Thursday, May 22, 2008

Let it be said though that I liked Land of the Dead, I don't care what the rest of the interweb says.

Have you ever noticed that zombie movies all take place in a universe WITHOUT zombie movies? It's as though zombies are a completely foreign concept to anyone who stumbles across one. It never clicks in anyone's mind that 'Hey! I've seen shit like this before on the TV!'

Wait, that's not entirely true. If it's a zombie movie with a bit of comedy, then you can acknowledge that zombies are in movies.

Of course this has nothing to do with anything else. Just one of those things that sticks in my head after watching Diary of the Dead, aka George A. Romero's Diary of the Dead. That's important, it's a Romero zombie movie.

This time, rather than taking on racial stereotypes or consumerism or militarism or corporate greed, we're attacking...YouTube. And blogs. And this 24 hour information overload society. Ok. Fine. I agree that this whole 'everyone's opinion matters and should be shoved online' thing might be a bad idea. I'll also readily admit that I'm a part of the problem. I have a Myspace, a LiveJournal, this blog, a Facebook, I use Twitter, I post pictures from my camera phone to another blog. I make my vacation photos available online via Picasa. And you know what else? I'll be the first to admit that nothing I do online matters to anyone else. More people come here from the Google looking for the pictures I've posted than for anything I have to say. I'd get a lot more attention if I were posting pictures of Scarlett Johansson naked.

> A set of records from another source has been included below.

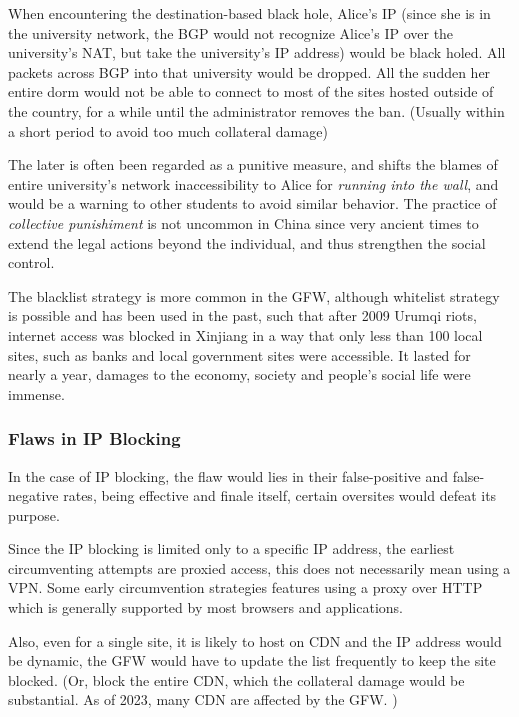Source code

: When encountering the destination-based black hole, Alice's IP (since
she is in the university network, the BGP would not recognize Alice's IP
over the university's NAT, but take the university's IP address) would
be black holed. All packets across BGP into that university would be
dropped. All the sudden her entire dorm would not be able to connect to
most of the sites hosted outside of the country, for a while until the
administrator removes the ban. (Usually within a short period to avoid
too much collateral damage)

The later is often been regarded as a punitive measure, and shifts the
blames of entire university's network inaccessibility to Alice for
\emph{running into the wall}, and would be a warning to other students
to avoid similar behavior. The practice of \emph{collective punishiment}
is not uncommon in China since very ancient times to extend the legal
actions beyond the individual, and thus strengthen the social control.
\cite{17_earlyChina}

The blacklist strategy is more common in the GFW, although whitelist
strategy is possible and has been used in the past, such that after 2009
Urumqi riots, internet access was blocked in Xinjiang in a way that only
less than 100 local sites, such as banks and local government sites were
accessible. \cite{10_missingLink} It lasted for nearly a year,
\cite{11_xinjiang} damages to the economy, society and people's social
life were immense.

\hypertarget{flaws-in-ip-blocking}{%
\subsubsection{Flaws in IP Blocking}\label{flaws-in-ip-blocking}}

In the case of IP blocking, the flaw would lies in their false-positive
and false-negative rates, being effective and finale itself, certain
oversites would defeat its purpose.

Since the IP blocking is limited only to a specific IP address, the
earliest circumventing attempts are proxied access, this does not
necessarily mean using a VPN. Some early circumvention strategies
features using a proxy over HTTP which is generally supported by most
browsers and applications. \cite{18_GFWSpaceTime}

Also, even for a single site, it is likely to host on CDN and the IP
address would be dynamic, the GFW would have to update the list
frequently to keep the site blocked. (Or, block the entire CDN, which
the collateral damage would be substantial. As of 2023, many CDN are
affected by the GFW. \cite{19_detect})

Where was I going with that?

Ok, right, Diary of the Dead is about a handful of kids and an old drunk professor trying to survive in a world over run by zombies. Chronologically speaking, in the Romero zomb-iverse (I just made that up, you like it? Feel free to use it yourself), this takes place at about the same time as Night of the Living Dead. It's right at the beginning of the outbreak. Luckily though, these kids are all student film makers, so they have the most important thing to have in a zombie attack, a camera! As soon as the zombies see that, they get all self-conscious and start primping and worrying about the extra ten pounds that the camera puts on, so they have to rip out there guts to shed the weight, but then their guts are all over the ground and they start tripping over them and falling down. Then they start chasing each other, and then they're chasing the people and then the people are chasing the zombies and suddenly it turns into a Benny Hill skit.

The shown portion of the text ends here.